By the middle of the 1950s, Damone had launched an acting career, appearing in stage musicals, on TV, and in the movies well into the 1960s. He also hosted a couple of variety shows in the late 50s and early 60s. His best-known acting role today is probably from The Dick Van Dyke Show, where he guested as singer Ric Vallone. He is said to have turned down the role of Johnny Fontaine in The Godfather.
Vic Damone retired from performing after a stroke in 2002, although he gave one last public performance in 2011. He was married five times. His first wife, actress Pier Angeli, reportedly left James Dean to marry him; after their divorce, he was involved in a messy custody battle over the couple’s son. Wife #4 was actress Diahann Carroll; they were married from 1987 to 1996.

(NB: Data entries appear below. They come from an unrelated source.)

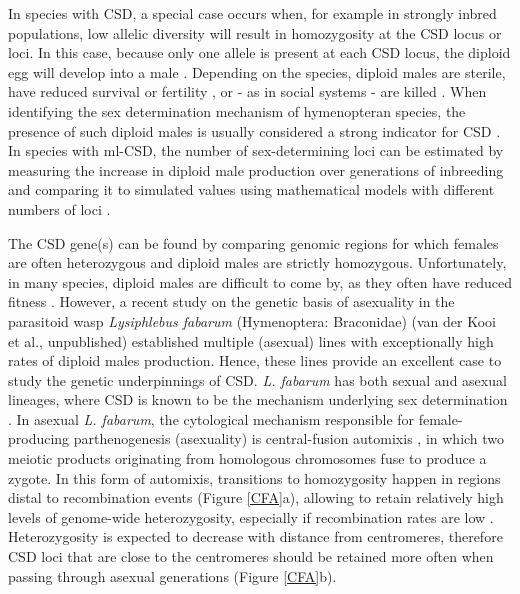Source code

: \documentclass[11pt,a4paper]{report}
\begin{document}
In species with CSD, a special case occurs when, for example in strongly inbred populations, low allelic diversity will result in homozygosity at the CSD locus or loci. In this case, because only one allele is present at each CSD locus, the diploid egg will develop into a male \citep{Whiting1943} . Depending on the species, diploid males are sterile, have reduced survival or fertility \citep{Holloway1999SurvivalBraconidae}, or - as in social systems - are killed \citep{Woyke1963DroneHoneybee}. When identifying the sex determination mechanism of hymenopteran species, the presence of such diploid males is usually considered a strong indicator for CSD \citep{Butcher2000Single-locusIchneumonidae}. In species with ml-CSD, the number of sex-determining loci can be estimated by measuring the increase in diploid male production over generations of inbreeding and comparing it to simulated values using mathematical models with different numbers of loci \citep{Engelstadter2011,Boer2008ExperimentalVestalis}.

The CSD gene(s) can be found by comparing genomic regions for which females are often heterozygous and diploid males are strictly homozygous. Unfortunately, in many species, diploid males are difficult to come by, as they often have reduced fitness \citep{Heimpel2008}. However, a recent study on the genetic basis of asexuality in the parasitoid wasp \textit{Lysiphlebus fabarum} (Hymenoptera: Braconidae) (van der Kooi et al., unpublished) established multiple (asexual) lines with exceptionally high rates of diploid males production. Hence, these lines provide an excellent case to study the genetic underpinnings of CSD. \textit{L. fabarum} has both sexual and asexual lineages, where CSD is known to be the mechanism underlying sex determination \citep{Engelstadter2011}. In asexual \textit{L. fabarum}, the cytological mechanism responsible for female-producing parthenogenesis (asexuality) is central-fusion automixis \citep{Belshaw2003}, in which two meiotic products originating from homologous chromosomes fuse to produce a zygote. In this form of automixis, transitions to homozygosity happen in regions distal to recombination events (Figure \ref{CFA}a), allowing to retain relatively high levels of genome-wide heterozygosity, especially if recombination rates are low \citep{Baudry2004Whole-genomeAnalysis}. Heterozygosity is expected to decrease with distance from centromeres, therefore CSD loci that are close to the centromeres should be retained more often when passing through asexual generations (Figure \ref{CFA}b). 
\end{document}
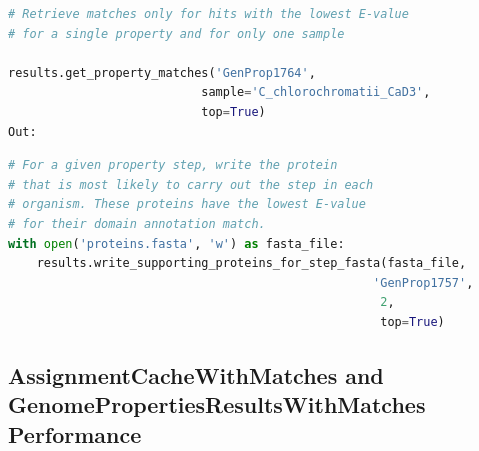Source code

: \FloatBarrier
\begin{lstlisting}[language=Python]  
# Retrieve matches only for hits with the lowest E-value 
# for a single property and for only one sample                                  
   
results.get_property_matches('GenProp1764', 
                           sample='C_chlorochromatii_CaD3',
                           top=True)
Out:
\end{lstlisting}

\begin{table}[!ht]
\centering
{}
\end{table}

\FloatBarrier
\begin{lstlisting}[language=Python]  
# For a given property step, write the protein 
# that is most likely to carry out the step in each 
# organism. These proteins have the lowest E-value
# for their domain annotation match.                                 
with open('proteins.fasta', 'w') as fasta_file:
    results.write_supporting_proteins_for_step_fasta(fasta_file, 
                                                   'GenProp1757', 
                                                    2, 
                                                    top=True)
\end{lstlisting}

\subsection{AssignmentCacheWithMatches and GenomePropertiesResultsWithMatches 
Performance} \label{matches-performance}

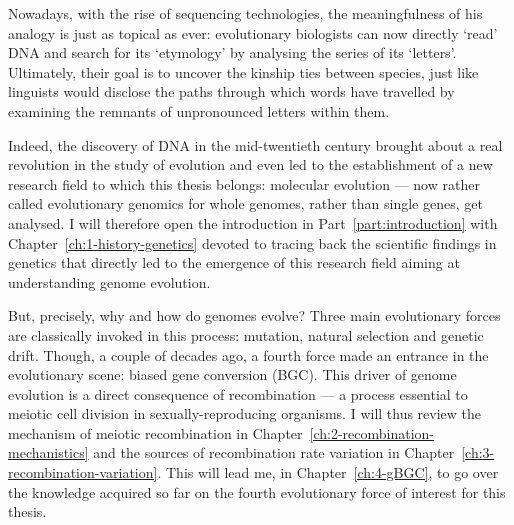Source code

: Nowadays, with the rise of sequencing technologies, the meaningfulness of his analogy is just as topical as ever: evolutionary biologists can now directly ‘read’ DNA and search for its ‘etymology’ by analysing the series of its ‘letters’. 
Ultimately, their goal is to uncover the kinship ties between species, just like linguists would disclose the paths through which words have travelled by examining the remnants of unpronounced letters within them.

Indeed, the discovery of DNA in the mid-twentieth century \citep{franklin1953molecular,watson1953molecular,wilkins1953molecular} brought about a real revolution in the study of evolution and even led to the establishment of a new research field to which this thesis belongs: molecular evolution — now rather called evolutionary genomics for whole genomes, rather than single genes, get analysed.
I will therefore open the introduction in Part~\ref{part:introduction} with Chapter~\ref{ch:1-history-genetics} devoted to tracing back the scientific findings in genetics that directly led to the emergence of this research field aiming at understanding genome evolution.

But, precisely, why and how do genomes evolve?
Three main evolutionary forces are classically invoked in this process: mutation, natural selection and genetic drift.
Though, a couple of decades ago, a fourth force made an entrance in the evolutionary scene: biased gene conversion (BGC).
This driver of genome evolution is a direct consequence of recombination — a process essential to meiotic cell division in sexually-reproducing organisms. 
I will thus review the mechanism of meiotic recombination in Chapter~\ref{ch:2-recombination-mechanistics} and the sources of recombination rate variation in Chapter~\ref{ch:3-recombination-variation}. 
This will lead me, in Chapter~\ref{ch:4-gBGC}, to go over the knowledge acquired so far on the fourth evolutionary force of interest for this thesis.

The phenomenon of the Italian-American crooner is an interesting one: Damone, Como, Frank Sinatra, Tony Bennett, Dean Martin, Al Martino, and Jerry Vale are the most famous, but there were quite literally dozens of others, first coming up in the 1930s and remaining fixtures in nightclubs and on TV for the next 40 or 50 years. While many of them sound remarkably bland to our ears today (as a callow youngster, I used to call Damone “the whitest man in show business”), they worked with legendary composers and arrangers. Damone, for example, made two of his best-selling and most-acclaimed albums with famed Sinatra collaborator Billy May in the early 60s.

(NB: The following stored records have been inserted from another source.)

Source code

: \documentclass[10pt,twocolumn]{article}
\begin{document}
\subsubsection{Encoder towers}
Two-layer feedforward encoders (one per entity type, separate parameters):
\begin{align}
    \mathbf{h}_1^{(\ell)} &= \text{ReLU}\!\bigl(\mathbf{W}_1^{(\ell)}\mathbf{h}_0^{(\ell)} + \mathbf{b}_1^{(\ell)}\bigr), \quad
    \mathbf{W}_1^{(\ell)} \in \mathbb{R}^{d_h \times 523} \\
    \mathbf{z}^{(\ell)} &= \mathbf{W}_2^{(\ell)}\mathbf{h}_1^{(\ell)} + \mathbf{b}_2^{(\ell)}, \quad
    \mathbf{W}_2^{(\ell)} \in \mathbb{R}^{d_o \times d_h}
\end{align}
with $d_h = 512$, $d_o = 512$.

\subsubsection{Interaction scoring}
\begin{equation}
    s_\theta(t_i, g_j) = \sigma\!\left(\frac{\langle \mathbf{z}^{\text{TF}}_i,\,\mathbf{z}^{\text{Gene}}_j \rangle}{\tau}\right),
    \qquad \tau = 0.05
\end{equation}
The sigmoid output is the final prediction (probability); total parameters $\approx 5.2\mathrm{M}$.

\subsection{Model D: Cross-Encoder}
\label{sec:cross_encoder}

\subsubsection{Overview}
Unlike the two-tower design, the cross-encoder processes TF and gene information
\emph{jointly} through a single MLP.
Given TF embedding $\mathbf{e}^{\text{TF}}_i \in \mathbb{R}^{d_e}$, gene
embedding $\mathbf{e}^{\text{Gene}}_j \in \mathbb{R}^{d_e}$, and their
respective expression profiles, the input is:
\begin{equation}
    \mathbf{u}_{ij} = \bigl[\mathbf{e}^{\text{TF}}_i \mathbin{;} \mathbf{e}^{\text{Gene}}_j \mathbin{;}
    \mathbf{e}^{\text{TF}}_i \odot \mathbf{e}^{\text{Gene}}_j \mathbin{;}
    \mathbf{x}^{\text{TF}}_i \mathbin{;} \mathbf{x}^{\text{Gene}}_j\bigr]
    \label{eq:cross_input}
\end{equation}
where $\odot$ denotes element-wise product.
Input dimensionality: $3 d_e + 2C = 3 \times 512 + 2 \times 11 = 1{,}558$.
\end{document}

We have said around here in the past that one of the purposes of art is to show people things they can’t see for themselves. But it can also be to take people out of a moment and away to some other place. That’s the art of the Italian-American crooner. As you sit in a club with your date, with gin and tonics and a candle on the table, or in front of the TV at home, while the dog barks in the kitchen and traffic rumbles outside, the crooner takes you to romantic places, idealized places, lonely places, and for five minutes or 15 minutes or an hour, you can live lives other than your own.
As artistic gifts go, that’s not a bad one to have.